Now an ex-pop star at 24, Black lined up a job as an entertainment lawyer with law firm Russell McVeagh (the band’s lawyers) and aside from a brief reunion in 1989 – resulting in the album Everything Will Be Alright on CBS – that was it for the NDTs.
“I ended up working on all those film partnerships and bloodstock deals. It was 1986 and they were dodgy dealings, but it felt quite glam. I was in Auckland, living in Emily Place in the Brooklyn Apartments and the firm was down in Shortland St, just around the corner from High St and stuff.”
After three years Black, then 28, returned to Dunedin to complete his masters in law and was offered a lectureship. He also ran a music consultancy from his office and, after being brought on board by Straitjacket Fits manager Debbi Gibbs, was soon representing Flying Nun bands (including SJF, The Verlaines and The Chills) looking to release music offshore.
“I didn’t have much of a relationship with all those guys prior to that. We sort of knew each other, but I think on the whole they liked having me as a lawyer because I’d played and I knew their world. There were no real lawyers specialising in that area either, so I learnt fast. After Russell McVeagh, I was reasonably competent and they had this big set of books, they were like the bible of entertainment law contracts and with those I could bluff my way through. Lawyers in that business were kind of hustlers and everyone was using the same bible I was, so it was a dance. They wanted [the bands] and they knew what they wanted to pay. We didn’t get A deals, but they were offered B deals and those go all the way to D so they were serious and piled in a fair bit of money.”
Then the three-year itch struck again and – realising he’d stumbled across a potential career – he returned to Auckland without completing his masters.
He’d already been contacted by Shane Simpson, a Sydney music lawyer who was hoping Black would open a branch of Simpson Solicitors. But after spending some time with Simpson he decided to open an office of his own. Black also travelled to America to door-knock entertainment law firms to hear how the industry was changing. Then he approached Mick Sinclair, an Auckland film lawyer, and the pair established Sinclair Black.
“Everything was evolving and I just happened be around when it started to take off a bit. I started acting for Supergroove – the first local band to sell a serious amount of records – then Shihad and Dave Dobbyn, pretty much everybody then, and those bands, for the first time really, were starting to sell.
“The Netherworlds sold maybe 10 to 12,000 and that was a lot back then. Supergroove sold 60,000 or something and it was just another level.

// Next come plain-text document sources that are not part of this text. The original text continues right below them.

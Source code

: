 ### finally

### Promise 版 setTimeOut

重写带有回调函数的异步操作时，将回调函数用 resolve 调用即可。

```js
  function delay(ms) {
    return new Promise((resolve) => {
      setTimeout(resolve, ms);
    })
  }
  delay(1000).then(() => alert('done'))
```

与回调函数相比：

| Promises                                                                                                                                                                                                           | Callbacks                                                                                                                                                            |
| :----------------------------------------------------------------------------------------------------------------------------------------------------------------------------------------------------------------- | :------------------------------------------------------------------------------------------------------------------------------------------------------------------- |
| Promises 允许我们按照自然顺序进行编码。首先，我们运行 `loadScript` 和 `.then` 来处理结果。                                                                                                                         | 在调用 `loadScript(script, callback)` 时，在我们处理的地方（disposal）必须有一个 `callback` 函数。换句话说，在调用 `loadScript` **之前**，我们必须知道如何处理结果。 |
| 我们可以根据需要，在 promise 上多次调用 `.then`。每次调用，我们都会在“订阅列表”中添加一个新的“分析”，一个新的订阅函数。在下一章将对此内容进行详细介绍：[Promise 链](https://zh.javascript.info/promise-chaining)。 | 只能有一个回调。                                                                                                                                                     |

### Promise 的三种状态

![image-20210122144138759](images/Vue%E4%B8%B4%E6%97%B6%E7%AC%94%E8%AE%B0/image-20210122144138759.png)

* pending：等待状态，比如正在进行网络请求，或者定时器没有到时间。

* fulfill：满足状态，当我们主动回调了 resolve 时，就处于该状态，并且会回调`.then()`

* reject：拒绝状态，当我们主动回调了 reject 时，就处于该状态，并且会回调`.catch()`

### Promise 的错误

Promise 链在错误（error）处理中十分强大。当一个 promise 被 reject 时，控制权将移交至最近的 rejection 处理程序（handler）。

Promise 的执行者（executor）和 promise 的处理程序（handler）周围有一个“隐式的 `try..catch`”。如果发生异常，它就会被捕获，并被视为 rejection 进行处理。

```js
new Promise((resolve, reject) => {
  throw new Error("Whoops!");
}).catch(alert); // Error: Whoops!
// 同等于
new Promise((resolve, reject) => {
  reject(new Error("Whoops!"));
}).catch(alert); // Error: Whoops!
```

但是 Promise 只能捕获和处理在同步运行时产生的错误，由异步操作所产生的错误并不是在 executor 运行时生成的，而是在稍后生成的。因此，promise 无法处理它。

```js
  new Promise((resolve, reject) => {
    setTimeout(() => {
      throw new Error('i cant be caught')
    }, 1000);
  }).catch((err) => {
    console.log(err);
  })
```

So the momentum was building and New Zealand music was becoming a thing which created something for me to work off. But saying that, it was hard work and I wasn’t getting paid a whole lot because some bands could pay and some couldn’t, I wasn’t too tough on it. But if I [represented] a band, I would try to get them a deal [as he did with the feelers]. I was following the American lawyers I’d met who were very proactive. They acted as gateways into record companies.
“But really it was great to still be part of music and involved with the artists, I felt really strongly about that, and I’d say I had a lot to do with organising accountants and stuff like that, support that didn’t really exist in that band-world before.”
From 1992 to 1996 Black had a hand in most of the deals signed in this country, working on behalf of the labels, and more often he was seated opposite Campbell Smith who had moved into artist representation. Sony at that time were particularly aggressive in the New Zealand market and Black found himself working with them more and more. When Paul Ellis left to join Sony Music Publishing in New York, Black was the obvious replacement.
Now 35, he left Sinclair Black to assume the roles of Sony Director of A&R, Director of Business Affairs, and general manager of their publishing company.
“That was fun, it was nice to be able to influence things a bit more than just being a lawyer, and there was money. Michael Glading was running things, it was all white marble and big boardroom tables. CDs were being introduced and they were living large, but to Michael’s credit he did pour a lot into local A&R.”
Black inherited a roster boasting Dave Dobbyn, Bic Runga and Strawpeople and set about signing Stellar*, Che Fu, Brooke Fraser and Dimmer. “We had a proper roster.”
His one miss was Hayley Westenra: “I didn’t quite understand the music, it wasn’t my thing, but I’m sure some others did. But signing Dimmer, that was a real pleasure. It was nice to be in a position to do that sort of stuff.”
After a few months he attended a music conference in Barcelona and sat in on a session about A&R work within a big label. It became clear that his best move would be to run his own label with its own deal and negotiate a consultancy deal with a major label to cover the rest of his work.
So he became an independent contractor and set up Heart Music with his then-wife, artist Tracey Tawhiao.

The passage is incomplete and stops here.